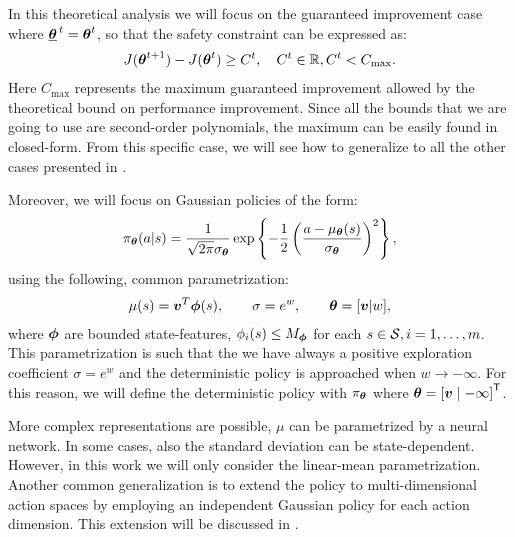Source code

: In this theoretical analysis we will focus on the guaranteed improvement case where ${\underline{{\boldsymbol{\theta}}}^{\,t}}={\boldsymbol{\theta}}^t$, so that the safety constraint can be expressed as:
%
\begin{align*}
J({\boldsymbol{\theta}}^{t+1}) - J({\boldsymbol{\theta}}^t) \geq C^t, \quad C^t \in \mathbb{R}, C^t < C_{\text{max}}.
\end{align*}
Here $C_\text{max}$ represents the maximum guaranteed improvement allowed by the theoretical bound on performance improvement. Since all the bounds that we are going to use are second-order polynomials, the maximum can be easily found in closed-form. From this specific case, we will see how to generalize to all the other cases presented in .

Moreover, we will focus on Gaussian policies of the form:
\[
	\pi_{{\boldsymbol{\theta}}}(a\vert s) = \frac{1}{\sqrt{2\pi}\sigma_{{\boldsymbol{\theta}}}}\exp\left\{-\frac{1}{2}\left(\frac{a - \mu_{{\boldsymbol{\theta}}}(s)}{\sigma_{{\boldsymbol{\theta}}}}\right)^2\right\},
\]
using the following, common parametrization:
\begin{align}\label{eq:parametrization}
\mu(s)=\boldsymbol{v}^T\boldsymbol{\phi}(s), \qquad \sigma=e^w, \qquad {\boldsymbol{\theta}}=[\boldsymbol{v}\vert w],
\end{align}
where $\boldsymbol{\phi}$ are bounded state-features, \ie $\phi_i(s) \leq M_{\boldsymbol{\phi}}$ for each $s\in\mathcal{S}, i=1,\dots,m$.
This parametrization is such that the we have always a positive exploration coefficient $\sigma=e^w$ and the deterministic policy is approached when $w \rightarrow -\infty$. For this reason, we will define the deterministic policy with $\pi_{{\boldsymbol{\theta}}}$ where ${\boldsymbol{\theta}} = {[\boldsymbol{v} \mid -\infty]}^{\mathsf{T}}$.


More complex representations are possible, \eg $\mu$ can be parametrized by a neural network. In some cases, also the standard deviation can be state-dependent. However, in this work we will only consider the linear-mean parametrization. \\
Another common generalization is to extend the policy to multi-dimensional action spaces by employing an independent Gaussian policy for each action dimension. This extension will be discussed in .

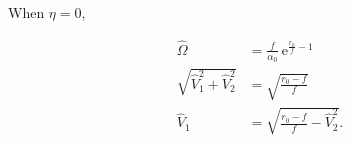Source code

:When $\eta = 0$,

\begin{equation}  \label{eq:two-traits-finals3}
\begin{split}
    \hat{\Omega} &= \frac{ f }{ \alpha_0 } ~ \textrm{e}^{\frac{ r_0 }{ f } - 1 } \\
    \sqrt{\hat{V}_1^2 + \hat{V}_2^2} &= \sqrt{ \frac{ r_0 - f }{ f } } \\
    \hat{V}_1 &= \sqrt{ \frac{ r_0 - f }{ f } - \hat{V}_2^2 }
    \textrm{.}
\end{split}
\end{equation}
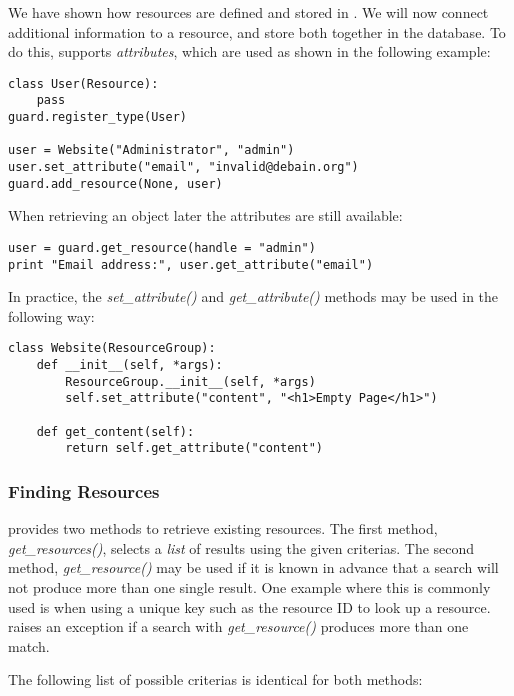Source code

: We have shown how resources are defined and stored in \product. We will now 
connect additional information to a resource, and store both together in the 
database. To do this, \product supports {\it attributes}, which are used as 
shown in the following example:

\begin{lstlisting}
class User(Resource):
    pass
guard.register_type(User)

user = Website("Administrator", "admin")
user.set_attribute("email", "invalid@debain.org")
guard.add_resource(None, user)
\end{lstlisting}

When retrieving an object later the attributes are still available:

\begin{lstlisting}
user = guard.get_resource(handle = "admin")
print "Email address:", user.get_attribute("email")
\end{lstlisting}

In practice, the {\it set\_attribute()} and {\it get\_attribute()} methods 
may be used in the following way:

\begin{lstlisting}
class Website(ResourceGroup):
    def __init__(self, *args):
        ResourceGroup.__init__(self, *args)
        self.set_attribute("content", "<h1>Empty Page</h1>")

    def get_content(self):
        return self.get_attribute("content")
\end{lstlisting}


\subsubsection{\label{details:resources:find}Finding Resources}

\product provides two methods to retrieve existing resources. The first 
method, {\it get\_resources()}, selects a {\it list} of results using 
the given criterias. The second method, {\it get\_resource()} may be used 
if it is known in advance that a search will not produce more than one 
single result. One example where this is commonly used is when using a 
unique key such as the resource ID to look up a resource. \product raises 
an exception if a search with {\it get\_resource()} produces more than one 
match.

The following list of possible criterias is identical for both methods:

■ ■ ■

■ **What to work on**
Retype, exactly as shown, the lines from the one with "if it is known" through the end of the records.

■ **Result below**
if it is known in advance that a search will not produce more than one 
single result. One example where this is commonly used is when using a 
unique key such as the resource ID to look up a resource. \product raises 
an exception if a search with {\it get\_resource()} produces more than one 
match.

The following list of possible criterias is identical for both methods:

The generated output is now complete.